Rendered images with source text:
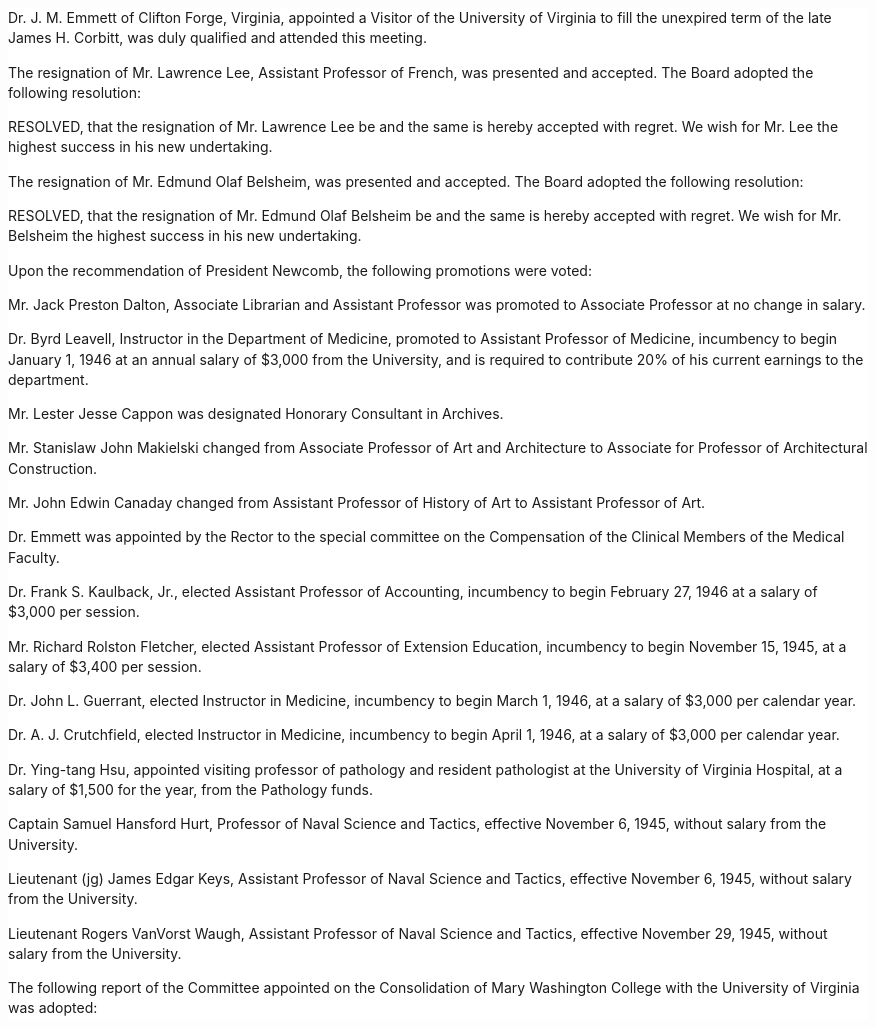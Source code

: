 Dr. J. M. Emmett of Clifton Forge, Virginia, appointed a Visitor of the University of Virginia to fill the unexpired term of the late James H. Corbitt, was duly qualified and attended this meeting.

The resignation of Mr. Lawrence Lee, Assistant Professor of French, was presented and accepted. The Board adopted the following resolution:

RESOLVED, that the resignation of Mr. Lawrence Lee be and the same is hereby accepted with regret. We wish for Mr. Lee the highest success in his new undertaking.

The resignation of Mr. Edmund Olaf Belsheim, was presented and accepted. The Board adopted the following resolution:

RESOLVED, that the resignation of Mr. Edmund Olaf Belsheim be and the same is hereby accepted with regret. We wish for Mr. Belsheim the highest success in his new undertaking.

Upon the recommendation of President Newcomb, the following promotions were voted:

Mr. Jack Preston Dalton, Associate Librarian and Assistant Professor was promoted to Associate Professor at no change in salary.

Dr. Byrd Leavell, Instructor in the Department of Medicine, promoted to Assistant Professor of Medicine, incumbency to begin January 1, 1946 at an annual salary of $3,000 from the University, and is required to contribute 20% of his current earnings to the department.

Mr. Lester Jesse Cappon was designated Honorary Consultant in Archives.

Mr. Stanislaw John Makielski changed from Associate Professor of Art and Architecture to Associate for Professor of Architectural Construction.

Mr. John Edwin Canaday changed from Assistant Professor of History of Art to Assistant Professor of Art.

Dr. Emmett was appointed by the Rector to the special committee on the Compensation of the Clinical Members of the Medical Faculty.

Dr. Frank S. Kaulback, Jr., elected Assistant Professor of Accounting, incumbency to begin February 27, 1946 at a salary of $3,000 per session.

Mr. Richard Rolston Fletcher, elected Assistant Professor of Extension Education, incumbency to begin November 15, 1945, at a salary of $3,400 per session.

Dr. John L. Guerrant, elected Instructor in Medicine, incumbency to begin March 1, 1946, at a salary of $3,000 per calendar year.

Dr. A. J. Crutchfield, elected Instructor in Medicine, incumbency to begin April 1, 1946, at a salary of $3,000 per calendar year.

Dr. Ying-tang Hsu, appointed visiting professor of pathology and resident pathologist at the University of Virginia Hospital, at a salary of $1,500 for the year, from the Pathology funds.

Captain Samuel Hansford Hurt, Professor of Naval Science and Tactics, effective November 6, 1945, without salary from the University.

Lieutenant (jg) James Edgar Keys, Assistant Professor of Naval Science and Tactics, effective November 6, 1945, without salary from the University.

Lieutenant Rogers VanVorst Waugh, Assistant Professor of Naval Science and Tactics, effective November 29, 1945, without salary from the University.

The following report of the Committee appointed on the Consolidation of Mary Washington College with the University of Virginia was adopted:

*TASK BRIEF*:
Return every line from the records above that holds the word "session".

*SOLUTION TO THIS EXERCISE*:
Dr. Frank S. Kaulback, Jr., elected Assistant Professor of Accounting, incumbency to begin February 27, 1946 at a salary of $3,000 per session.
Mr. Richard Rolston Fletcher, elected Assistant Professor of Extension Education, incumbency to begin November 15, 1945, at a salary of $3,400 per session.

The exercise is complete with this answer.